The Nabokov Arts Club: Fable – a two-night one-off event held at the Battersea Arts Club – had all the ingredients for a weird and wonderful evening for those tiring of the standard pub, bar, club routine. Its theme was fables, fairytales and fantasy; there was music, dance, art and theatre; one could recline on a variety of beds with a Gin and Tonic.


The Battersea Arts Centre is beautiful. Mosaics, cornices and an Imperial staircase greet you at entry and teamed with all the damsels donning flapper dresses and other curious costumes, I felt just as if I had wandered into a party from the Roaring Twenties. Dancing on the bar, down the stairs and between the pillars gave it a brilliantly ad-hoc feel, especially against a backdrop of punters in plaid shirts clutching beer bottles.

The foyer had the buzz, chaos and comings and goings of a summertime festival – good or bad depending on who you are.  Unfortunately, it lacked the friendliness and good vibrations of a summertime festival. The BAC’s size made the event feel small – while somehow managing to remaining extremely draughty – and special with plenty of nooks and crannies to house the many performers and performances of the night.

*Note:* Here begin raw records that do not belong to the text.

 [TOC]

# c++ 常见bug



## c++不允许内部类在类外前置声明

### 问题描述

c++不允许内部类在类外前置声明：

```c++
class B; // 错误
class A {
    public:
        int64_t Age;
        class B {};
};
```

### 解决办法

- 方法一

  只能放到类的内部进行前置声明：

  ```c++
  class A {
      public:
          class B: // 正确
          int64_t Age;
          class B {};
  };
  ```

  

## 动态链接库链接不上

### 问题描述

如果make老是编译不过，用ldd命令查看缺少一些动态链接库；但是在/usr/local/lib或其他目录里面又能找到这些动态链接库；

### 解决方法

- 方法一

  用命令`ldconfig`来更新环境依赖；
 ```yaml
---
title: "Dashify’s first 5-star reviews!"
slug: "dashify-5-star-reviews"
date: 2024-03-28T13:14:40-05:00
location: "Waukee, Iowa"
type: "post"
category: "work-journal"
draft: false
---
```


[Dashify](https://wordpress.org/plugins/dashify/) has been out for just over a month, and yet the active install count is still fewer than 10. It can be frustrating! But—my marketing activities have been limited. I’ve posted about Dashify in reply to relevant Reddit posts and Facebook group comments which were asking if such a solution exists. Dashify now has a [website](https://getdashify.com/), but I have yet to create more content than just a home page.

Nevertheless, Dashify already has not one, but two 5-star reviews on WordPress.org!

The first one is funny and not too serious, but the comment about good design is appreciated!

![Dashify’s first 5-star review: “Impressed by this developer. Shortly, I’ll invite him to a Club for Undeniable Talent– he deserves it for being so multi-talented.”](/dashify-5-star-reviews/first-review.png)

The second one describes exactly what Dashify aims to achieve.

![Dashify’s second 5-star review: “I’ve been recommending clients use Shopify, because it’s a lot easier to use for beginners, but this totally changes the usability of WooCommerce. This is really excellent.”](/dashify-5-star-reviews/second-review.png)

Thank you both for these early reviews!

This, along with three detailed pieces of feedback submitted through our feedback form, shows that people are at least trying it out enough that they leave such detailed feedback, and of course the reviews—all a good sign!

Every half hour a new act would begin in three different rooms, repeated several times throughout the night, meaning one wouldn’t miss anything. Arthur Darvill retold the story of Cinderella in pantomime fashion, to much laughter. As someone who loathes most musical theatre, this Cinderella – drunk in-da-club and turning back into a chav at midnight – only got a few perfunctory smiles from me.

Fitzgerald provided some lovely spoken word to electric guitar and singing, about a Miss Knight – teacher responsible for all the boy’s first boners. The Flying Dutchman managed to dazzle the crowd with his pop-up story in which not very much happened. He deserves credit for his enthusiasm and for his stunning mini-stages through which the action happened.

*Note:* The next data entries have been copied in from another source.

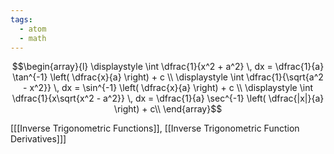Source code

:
 ```yaml
---
tags:
  - atom
  - math
---
```

$$\begin{array}{l}
	\displaystyle \int \dfrac{1}{x^2 + a^2} \, dx = \dfrac{1}{a} \tan^{-1} \left( \dfrac{x}{a} \right) + c \\
	\displaystyle \int \dfrac{1}{\sqrt{a^2 - x^2}} \, dx = \sin^{-1} \left( \dfrac{x}{a} \right) + c \\
	\displaystyle \int \dfrac{1}{x\sqrt{x^2 - a^2}} \, dx = \dfrac{1}{a} \sec^{-1} \left( \dfrac{|x|}{a} \right) + c\\
\end{array}$$

\[[[Inverse Trigonometric Functions]], [[Inverse Trigonometric Function Derivatives]]\]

Besides entertainment of many possible shapes and forms, there was face painting, biscuit decorating and the opportunity to have an appointment with a Fable writer, who would weave you a tale of your very own. At least three locations were present to keep minds and perceptions suitably boozed up, albeit with a rather rudimentary selection of poisons.

The Nightlife with a Difference concept is something that the Shunt Vaults managed to pull off successfully on a weekly basis in the tunnels under London Bridge, until they sadly had to close their doors “due to engineering works” at the station. The Nabokov Arts Club made a valiant attempt at creating a night to remember, but ends up becoming something that was less than the sum of its parts.